Large-droplet macrovesicular steatosis (ld-MaS) in more than 30% of liver graft hepatocytes is a major risk factor for liver transplantation. An accurate assessment of the ld-MaS percentage is crucial for determining liver graft transplantability, which is currently based on pathologists' evaluations of hematoxylin and eosin (H&E)-stained liver histology specimens, with the predominant criteria being the relative size of the lipid droplets (LDs) and their propensity to displace a hepatocyte's nucleus to the cell periphery. Automated image analysis systems aimed at objectively and reproducibly quantifying ld-MaS do not accurately differentiate large LDs from small-droplet macrovesicular steatosis and do not take into account LD-mediated nuclear displacement; this leads to a poor correlation with pathologists' assessments. Here we present an improved image analysis method that incorporates nuclear displacement as a key image feature for segmenting and classifying ld-MaS from H&E-stained liver histology slides. 52,000 LDs in 54 digital images from 9 patients were analyzed, and the performance of the proposed method was compared against the performance of current image analysis methods and the ld-MaS percentage evaluations of 2 trained pathologists from different centers. We show that combining nuclear displacement and LD size information significantly improves the separation between large and small macrovesicular LDs (specificity = 93.7%, sensitivity = 99.3%) and the correlation with pathologists' ld-MaS percentage assessments (linear regression coefficient of determination = 0.97). This performance vastly exceeds that of other automated image analyzers, which typically underestimate or overestimate pathologists' ld-MaS scores. This work demonstrates the potential of automated ld-MaS analysis in monitoring the steatotic state of livers. The image analysis principles demonstrated here may help to standardize ld-MaS scores among centers and ultimately help in the process of determining liver graft transplantability.

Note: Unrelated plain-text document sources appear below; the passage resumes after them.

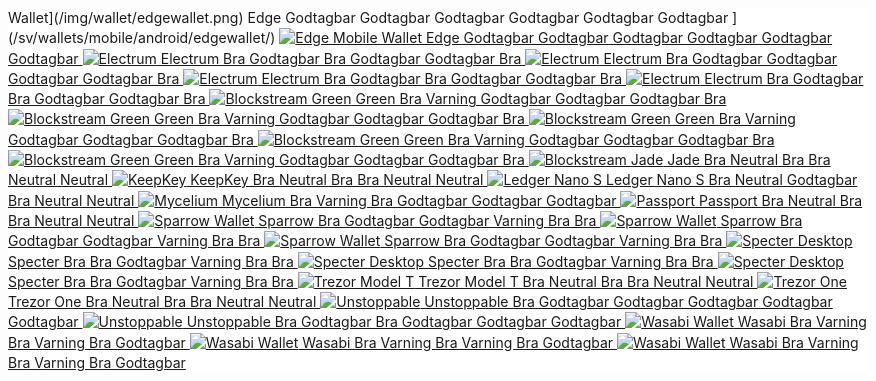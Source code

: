Wallet](/img/wallet/edgewallet.png) Edge Godtagbar Godtagbar Godtagbar
Godtagbar Godtagbar Godtagbar ](/sv/wallets/mobile/android/edgewallet/) [
![Edge Mobile Wallet](/img/wallet/edgewallet.png) Edge Godtagbar Godtagbar
Godtagbar Godtagbar Godtagbar Godtagbar ](/sv/wallets/mobile/ios/edgewallet/)
[ ![Electrum](/img/wallet/electrum.png) Electrum Bra Godtagbar Bra Godtagbar
Godtagbar Bra ](/sv/wallets/desktop/windows/electrum/) [
![Electrum](/img/wallet/electrum.png) Electrum Bra Godtagbar Godtagbar
Godtagbar Godtagbar Bra ](/sv/wallets/desktop/mac/electrum/) [
![Electrum](/img/wallet/electrum.png) Electrum Bra Godtagbar Bra Godtagbar
Godtagbar Bra ](/sv/wallets/desktop/linux/electrum/) [
![Electrum](/img/wallet/electrum.png) Electrum Bra Godtagbar Bra Godtagbar
Godtagbar Bra ](/sv/wallets/mobile/android/electrum/) [ ![Blockstream
Green](/img/wallet/green.png) Green Bra Varning Godtagbar Godtagbar Godtagbar
Bra ](/sv/wallets/mobile/android/green/) [ ![Blockstream
Green](/img/wallet/green.png) Green Bra Varning Godtagbar Godtagbar Godtagbar
Bra ](/sv/wallets/mobile/ios/green/) [ ![Blockstream
Green](/img/wallet/green.png) Green Bra Varning Godtagbar Godtagbar Godtagbar
Bra ](/sv/wallets/desktop/windows/green/) [ ![Blockstream
Green](/img/wallet/green.png) Green Bra Varning Godtagbar Godtagbar Godtagbar
Bra ](/sv/wallets/desktop/mac/green/) [ ![Blockstream
Green](/img/wallet/green.png) Green Bra Varning Godtagbar Godtagbar Godtagbar
Bra ](/sv/wallets/desktop/linux/green/) [ ![Blockstream
Jade](/img/wallet/jade.png) Jade Bra Neutral Bra Bra Neutral Neutral
](/sv/wallets/hardware/jade/) [ ![KeepKey](/img/wallet/keepkey.png) KeepKey
Bra Neutral Bra Bra Neutral Neutral ](/sv/wallets/hardware/keepkey/) [
![Ledger Nano S](/img/wallet/ledgernanos.png) Ledger Nano S Bra Neutral
Godtagbar Bra Neutral Neutral ](/sv/wallets/hardware/ledgernanos/) [
![Mycelium](/img/wallet/mycelium.png) Mycelium Bra Varning Bra Godtagbar
Godtagbar Godtagbar ](/sv/wallets/mobile/android/mycelium/) [
![Passport](/img/wallet/passport.png) Passport Bra Neutral Bra Bra Neutral
Neutral ](/sv/wallets/hardware/passport/) [ ![Sparrow
Wallet](/img/wallet/sparrow.png) Sparrow Bra Godtagbar Godtagbar Varning Bra
Bra ](/sv/wallets/desktop/windows/sparrow/) [ ![Sparrow
Wallet](/img/wallet/sparrow.png) Sparrow Bra Godtagbar Godtagbar Varning Bra
Bra ](/sv/wallets/desktop/mac/sparrow/) [ ![Sparrow
Wallet](/img/wallet/sparrow.png) Sparrow Bra Godtagbar Godtagbar Varning Bra
Bra ](/sv/wallets/desktop/linux/sparrow/) [ ![Specter
Desktop](/img/wallet/specterdesktop.png) Specter Bra Bra Godtagbar Varning Bra
Bra ](/sv/wallets/desktop/windows/specterdesktop/) [ ![Specter
Desktop](/img/wallet/specterdesktop.png) Specter Bra Bra Godtagbar Varning Bra
Bra ](/sv/wallets/desktop/mac/specterdesktop/) [ ![Specter
Desktop](/img/wallet/specterdesktop.png) Specter Bra Bra Godtagbar Varning Bra
Bra ](/sv/wallets/desktop/linux/specterdesktop/) [ ![Trezor Model
T](/img/wallet/trezormodelt.png) Trezor Model T Bra Neutral Bra Bra Neutral
Neutral ](/sv/wallets/hardware/trezormodelt/) [ ![Trezor
One](/img/wallet/trezorone.png) Trezor One Bra Neutral Bra Bra Neutral Neutral
](/sv/wallets/hardware/trezorone/) [
![Unstoppable](/img/wallet/unstoppable.png) Unstoppable Bra Godtagbar
Godtagbar Godtagbar Godtagbar Godtagbar ](/sv/wallets/mobile/ios/unstoppable/)
[ ![Unstoppable](/img/wallet/unstoppable.png) Unstoppable Bra Godtagbar Bra
Godtagbar Godtagbar Godtagbar ](/sv/wallets/mobile/android/unstoppable/) [
![Wasabi Wallet](/img/wallet/wasabi.png) Wasabi Bra Varning Bra Varning Bra
Godtagbar ](/sv/wallets/desktop/windows/wasabi/) [ ![Wasabi
Wallet](/img/wallet/wasabi.png) Wasabi Bra Varning Bra Varning Bra Godtagbar
](/sv/wallets/desktop/mac/wasabi/) [ ![Wasabi Wallet](/img/wallet/wasabi.png)
Wasabi Bra Varning Bra Varning Bra Godtagbar
](/sv/wallets/desktop/linux/wasabi/)
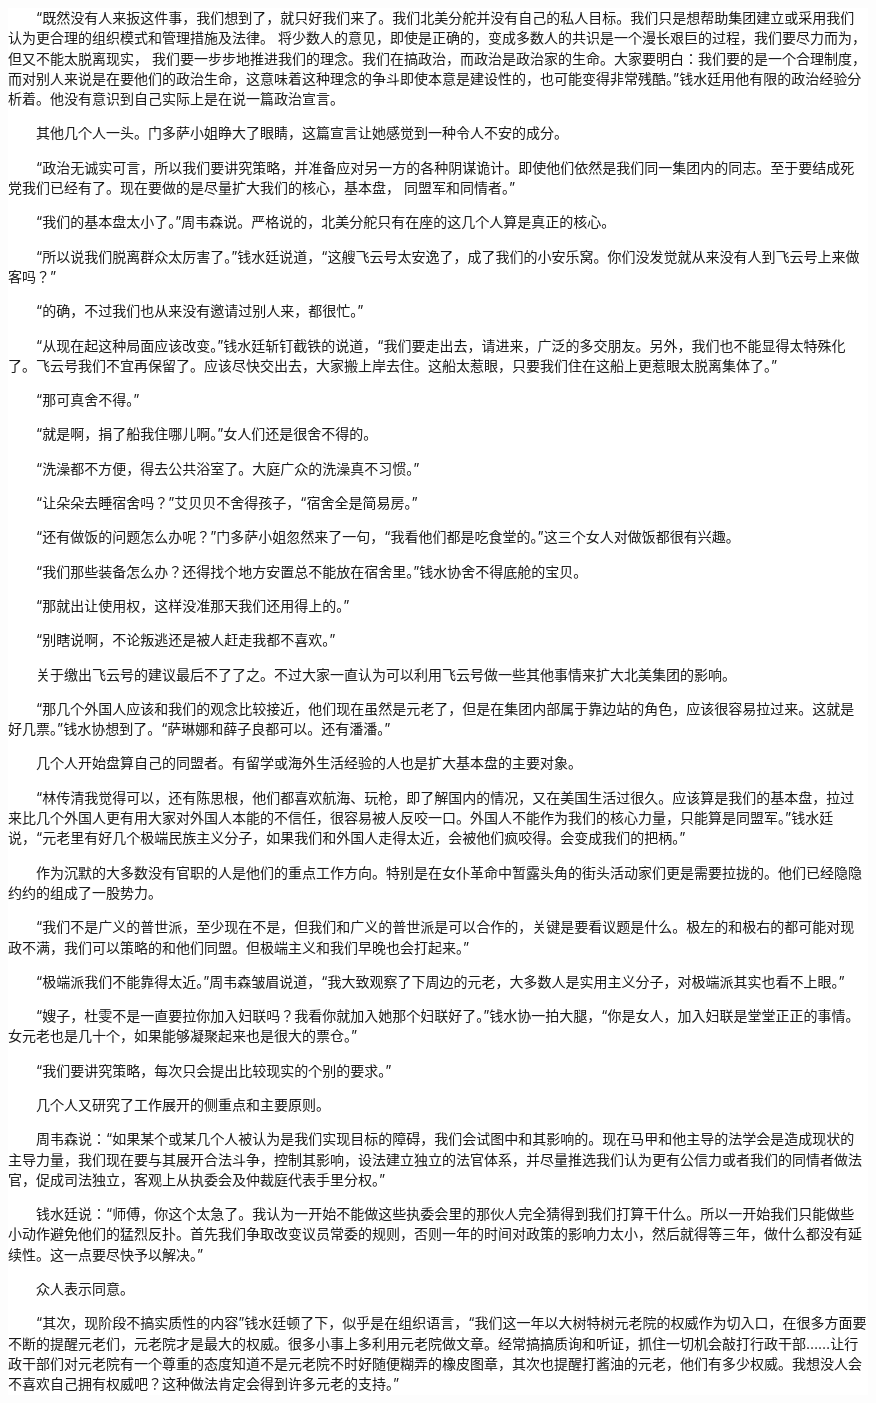 　　“既然没有人来扳这件事，我们想到了，就只好我们来了。我们北美分舵并没有自己的私人目标。我们只是想帮助集团建立或采用我们认为更合理的组织模式和管理措施及法律。 将少数人的意见，即使是正确的，变成多数人的共识是一个漫长艰巨的过程，我们要尽力而为， 但又不能太脱离现实， 我们要一步步地推进我们的理念。我们在搞政治，而政治是政治家的生命。大家要明白：我们要的是一个合理制度，而对别人来说是在要他们的政治生命，这意味着这种理念的争斗即使本意是建设性的，也可能变得非常残酷。”钱水廷用他有限的政治经验分析着。他没有意识到自己实际上是在说一篇政治宣言。

　　其他几个人一头。门多萨小姐睁大了眼睛，这篇宣言让她感觉到一种令人不安的成分。

　　“政治无诚实可言，所以我们要讲究策略，并准备应对另一方的各种阴谋诡计。即使他们依然是我们同一集团内的同志。至于要结成死党我们已经有了。现在要做的是尽量扩大我们的核心，基本盘， 同盟军和同情者。”

　　“我们的基本盘太小了。”周韦森说。严格说的，北美分舵只有在座的这几个人算是真正的核心。

　　“所以说我们脱离群众太厉害了。”钱水廷说道，“这艘飞云号太安逸了，成了我们的小安乐窝。你们没发觉就从来没有人到飞云号上来做客吗？”

　　“的确，不过我们也从来没有邀请过别人来，都很忙。”

　　“从现在起这种局面应该改变。”钱水廷斩钉截铁的说道，“我们要走出去，请进来，广泛的多交朋友。另外，我们也不能显得太特殊化了。飞云号我们不宜再保留了。应该尽快交出去，大家搬上岸去住。这船太惹眼，只要我们住在这船上更惹眼太脱离集体了。”

　　“那可真舍不得。”

　　“就是啊，捐了船我住哪儿啊。”女人们还是很舍不得的。

　　“洗澡都不方便，得去公共浴室了。大庭广众的洗澡真不习惯。”

　　“让朵朵去睡宿舍吗？”艾贝贝不舍得孩子，“宿舍全是简易房。”

　　“还有做饭的问题怎么办呢？”门多萨小姐忽然来了一句，“我看他们都是吃食堂的。”这三个女人对做饭都很有兴趣。

　　“我们那些装备怎么办？还得找个地方安置总不能放在宿舍里。”钱水协舍不得底舱的宝贝。

　　“那就出让使用权，这样没准那天我们还用得上的。”

　　“别瞎说啊，不论叛逃还是被人赶走我都不喜欢。”

　　关于缴出飞云号的建议最后不了了之。不过大家一直认为可以利用飞云号做一些其他事情来扩大北美集团的影响。

　　“那几个外国人应该和我们的观念比较接近，他们现在虽然是元老了，但是在集团内部属于靠边站的角色，应该很容易拉过来。这就是好几票。”钱水协想到了。“萨琳娜和薛子良都可以。还有潘潘。”

　　几个人开始盘算自己的同盟者。有留学或海外生活经验的人也是扩大基本盘的主要对象。

　　“林传清我觉得可以，还有陈思根，他们都喜欢航海、玩枪，即了解国内的情况，又在美国生活过很久。应该算是我们的基本盘，拉过来比几个外国人更有用大家对外国人本能的不信任，很容易被人反咬一口。外国人不能作为我们的核心力量，只能算是同盟军。”钱水廷说，“元老里有好几个极端民族主义分子，如果我们和外国人走得太近，会被他们疯咬得。会变成我们的把柄。”

　　作为沉默的大多数没有官职的人是他们的重点工作方向。特别是在女仆革命中暂露头角的街头活动家们更是需要拉拢的。他们已经隐隐约约的组成了一股势力。

　　“我们不是广义的普世派，至少现在不是，但我们和广义的普世派是可以合作的，关键是要看议题是什么。极左的和极右的都可能对现政不满，我们可以策略的和他们同盟。但极端主义和我们早晚也会打起来。”

　　“极端派我们不能靠得太近。”周韦森皱眉说道，“我大致观察了下周边的元老，大多数人是实用主义分子，对极端派其实也看不上眼。”

　　“嫂子，杜雯不是一直要拉你加入妇联吗？我看你就加入她那个妇联好了。”钱水协一拍大腿，“你是女人，加入妇联是堂堂正正的事情。女元老也是几十个，如果能够凝聚起来也是很大的票仓。”

　　“我们要讲究策略，每次只会提出比较现实的个别的要求。”

　　几个人又研究了工作展开的侧重点和主要原则。

　　周韦森说：“如果某个或某几个人被认为是我们实现目标的障碍，我们会试图中和其影响的。现在马甲和他主导的法学会是造成现状的主导力量，我们现在要与其展开合法斗争，控制其影响，设法建立独立的法官体系，并尽量推选我们认为更有公信力或者我们的同情者做法官，促成司法独立，客观上从执委会及仲裁庭代表手里分权。”

　　钱水廷说：“师傅，你这个太急了。我认为一开始不能做这些执委会里的那伙人完全猜得到我们打算干什么。所以一开始我们只能做些小动作避免他们的猛烈反扑。首先我们争取改变议员常委的规则，否则一年的时间对政策的影响力太小，然后就得等三年，做什么都没有延续性。这一点要尽快予以解决。”

　　众人表示同意。

　　“其次，现阶段不搞实质性的内容”钱水廷顿了下，似乎是在组织语言，“我们这一年以大树特树元老院的权威作为切入口，在很多方面要不断的提醒元老们，元老院才是最大的权威。很多小事上多利用元老院做文章。经常搞搞质询和听证，抓住一切机会敲打行政干部……让行政干部们对元老院有一个尊重的态度知道不是元老院不时好随便糊弄的橡皮图章，其次也提醒打酱油的元老，他们有多少权威。我想没人会不喜欢自己拥有权威吧？这种做法肯定会得到许多元老的支持。”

超过30%的肝移植肝细胞出现大滴性大泡性脂肪变性(ld-MaS)是肝移植的主要危险因素。准确评估ld-MaS百分比对于确定肝移植的可移植性至关重要,目前这是基于病理学家对苏木精和伊红(H&E)染色的肝脏组织学标本的评估,主要标准是脂滴(LDs)的相对大小及其将肝细胞核挤向细胞周边的倾向。旨在客观且可重复地量化ld-MaS的自动图像分析系统无法准确区分大LDs和小滴性大泡性脂肪变性,也未考虑LD介导的核移位;这导致与病理学家的评估相关性较差。在此,我们提出一种改进的图像分析方法,该方法将核移位作为关键图像特征,用于从H&E染色的肝脏组织学切片中分割和分类ld-MaS。分析了来自9名患者的54幅数字图像中的52000个LDs,并将所提出方法的性能与当前图像分析方法的性能以及来自不同中心的2名训练有素的病理学家对ld-MaS百分比的评估进行了比较。我们表明,结合核移位和LD大小信息可显著改善大泡性大LDs和小LDs之间的区分(特异性 = 93.7%,敏感性 = 99.3%)以及与病理学家对ld-MaS百分比评估的相关性(线性回归决定系数 = 0.97)。这种性能大大超过了其他自动图像分析仪,后者通常低估或高估病理学家的ld-MaS评分。这项工作证明了自动ld-MaS分析在监测肝脏脂肪变性状态方面的潜力。这里展示的图像分析原理可能有助于使各中心之间的ld-MaS评分标准化,并最终有助于确定肝移植可移植性的过程。